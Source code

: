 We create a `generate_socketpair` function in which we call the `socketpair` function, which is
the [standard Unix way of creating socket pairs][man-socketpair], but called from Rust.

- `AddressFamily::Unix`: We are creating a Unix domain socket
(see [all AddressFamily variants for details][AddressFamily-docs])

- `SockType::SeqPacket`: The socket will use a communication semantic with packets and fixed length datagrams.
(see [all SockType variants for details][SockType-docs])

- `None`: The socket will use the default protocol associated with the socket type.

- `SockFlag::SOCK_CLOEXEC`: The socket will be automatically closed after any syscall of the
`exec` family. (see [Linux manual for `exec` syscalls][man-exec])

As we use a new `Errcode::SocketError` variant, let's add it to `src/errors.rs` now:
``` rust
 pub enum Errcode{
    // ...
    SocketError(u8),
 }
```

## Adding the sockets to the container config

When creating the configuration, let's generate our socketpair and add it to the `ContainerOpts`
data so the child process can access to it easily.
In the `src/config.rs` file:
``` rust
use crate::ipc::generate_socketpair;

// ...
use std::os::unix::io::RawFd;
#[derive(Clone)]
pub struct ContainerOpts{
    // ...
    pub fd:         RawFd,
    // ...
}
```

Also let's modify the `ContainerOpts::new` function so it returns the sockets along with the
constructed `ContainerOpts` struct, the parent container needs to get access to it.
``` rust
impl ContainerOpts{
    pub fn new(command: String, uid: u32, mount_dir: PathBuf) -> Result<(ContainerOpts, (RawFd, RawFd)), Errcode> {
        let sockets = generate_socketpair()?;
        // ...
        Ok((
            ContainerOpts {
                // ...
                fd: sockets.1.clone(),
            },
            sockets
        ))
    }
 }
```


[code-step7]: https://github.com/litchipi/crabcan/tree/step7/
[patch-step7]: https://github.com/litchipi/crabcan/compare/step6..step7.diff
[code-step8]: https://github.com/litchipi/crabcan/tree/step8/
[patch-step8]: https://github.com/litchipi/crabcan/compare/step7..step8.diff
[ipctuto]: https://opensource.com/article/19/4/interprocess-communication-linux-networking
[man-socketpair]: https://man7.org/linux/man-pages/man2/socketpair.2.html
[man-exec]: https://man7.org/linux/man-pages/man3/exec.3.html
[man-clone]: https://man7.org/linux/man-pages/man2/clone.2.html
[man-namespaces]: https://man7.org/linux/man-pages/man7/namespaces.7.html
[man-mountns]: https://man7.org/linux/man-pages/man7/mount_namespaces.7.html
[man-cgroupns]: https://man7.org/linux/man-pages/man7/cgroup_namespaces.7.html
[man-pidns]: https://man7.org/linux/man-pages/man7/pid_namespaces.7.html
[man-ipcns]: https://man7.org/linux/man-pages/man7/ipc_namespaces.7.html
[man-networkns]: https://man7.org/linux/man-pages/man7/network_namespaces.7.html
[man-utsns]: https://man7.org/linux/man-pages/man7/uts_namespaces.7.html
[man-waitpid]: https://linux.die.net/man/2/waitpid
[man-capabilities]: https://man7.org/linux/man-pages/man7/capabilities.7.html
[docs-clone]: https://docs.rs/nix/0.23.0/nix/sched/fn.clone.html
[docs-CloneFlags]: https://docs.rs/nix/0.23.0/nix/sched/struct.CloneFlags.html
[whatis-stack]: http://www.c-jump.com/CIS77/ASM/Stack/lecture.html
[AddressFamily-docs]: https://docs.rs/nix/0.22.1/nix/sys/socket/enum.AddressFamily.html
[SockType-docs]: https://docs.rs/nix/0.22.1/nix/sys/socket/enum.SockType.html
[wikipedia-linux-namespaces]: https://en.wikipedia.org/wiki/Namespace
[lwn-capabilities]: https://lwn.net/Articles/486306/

[YOUR OBJECTIVE] Extract all the material, leaving every line as it is.

[YOUR RESPONSE]
Source code

: We create a `generate_socketpair` function in which we call the `socketpair` function, which is
the [standard Unix way of creating socket pairs][man-socketpair], but called from Rust.

- `AddressFamily::Unix`: We are creating a Unix domain socket
(see [all AddressFamily variants for details][AddressFamily-docs])

- `SockType::SeqPacket`: The socket will use a communication semantic with packets and fixed length datagrams.
(see [all SockType variants for details][SockType-docs])

- `None`: The socket will use the default protocol associated with the socket type.

- `SockFlag::SOCK_CLOEXEC`: The socket will be automatically closed after any syscall of the
`exec` family. (see [Linux manual for `exec` syscalls][man-exec])

As we use a new `Errcode::SocketError` variant, let's add it to `src/errors.rs` now:
``` rust
 pub enum Errcode{
    // ...
    SocketError(u8),
 }
```

## Adding the sockets to the container config

When creating the configuration, let's generate our socketpair and add it to the `ContainerOpts`
data so the child process can access to it easily.
In the `src/config.rs` file:
``` rust
use crate::ipc::generate_socketpair;

// ...
use std::os::unix::io::RawFd;
#[derive(Clone)]
pub struct ContainerOpts{
    // ...
    pub fd:         RawFd,
    // ...
}
```

Also let's modify the `ContainerOpts::new` function so it returns the sockets along with the
constructed `ContainerOpts` struct, the parent container needs to get access to it.
``` rust
impl ContainerOpts{
    pub fn new(command: String, uid: u32, mount_dir: PathBuf) -> Result<(ContainerOpts, (RawFd, RawFd)), Errcode> {
        let sockets = generate_socketpair()?;
        // ...
        Ok((
            ContainerOpts {
                // ...
                fd: sockets.1.clone(),
            },
            sockets
        ))
    }
 }
```


[code-step7]: https://github.com/litchipi/crabcan/tree/step7/
[patch-step7]: https://github.com/litchipi/crabcan/compare/step6..step7.diff
[code-step8]: https://github.com/litchipi/crabcan/tree/step8/
[patch-step8]: https://github.com/litchipi/crabcan/compare/step7..step8.diff
[ipctuto]: https://opensource.com/article/19/4/interprocess-communication-linux-networking
[man-socketpair]: https://man7.org/linux/man-pages/man2/socketpair.2.html
[man-exec]: https://man7.org/linux/man-pages/man3/exec.3.html
[man-clone]: https://man7.org/linux/man-pages/man2/clone.2.html
[man-namespaces]: https://man7.org/linux/man-pages/man7/namespaces.7.html
[man-mountns]: https://man7.org/linux/man-pages/man7/mount_namespaces.7.html
[man-cgroupns]: https://man7.org/linux/man-pages/man7/cgroup_namespaces.7.html
[man-pidns]: https://man7.org/linux/man-pages/man7/pid_namespaces.7.html
[man-ipcns]: https://man7.org/linux/man-pages/man7/ipc_namespaces.7.html
[man-networkns]: https://man7.org/linux/man-pages/man7/network_namespaces.7.html
[man-utsns]: https://man7.org/linux/man-pages/man7/uts_namespaces.7.html
[man-waitpid]: https://linux.die.net/man/2/waitpid
[man-capabilities]: https://man7.org/linux/man-pages/man7/capabilities.7.html
[docs-clone]: https://docs.rs/nix/0.23.0/nix/sched/fn.clone.html
[docs-CloneFlags]: https://docs.rs/nix/0.23.0/nix/sched/struct.CloneFlags.html
[whatis-stack]: http://www.c-jump.com/CIS77/ASM/Stack/lecture.html
[AddressFamily-docs]: https://docs.rs/nix/0.22.1/nix/sys/socket/enum.AddressFamily.html
[SockType-docs]: https://docs.rs/nix/0.22.1/nix/sys/socket/enum.SockType.html
[wikipedia-linux-namespaces]: https://en.wikipedia.org/wiki/Namespace
[lwn-capabilities]: https://lwn.net/Articles/486306/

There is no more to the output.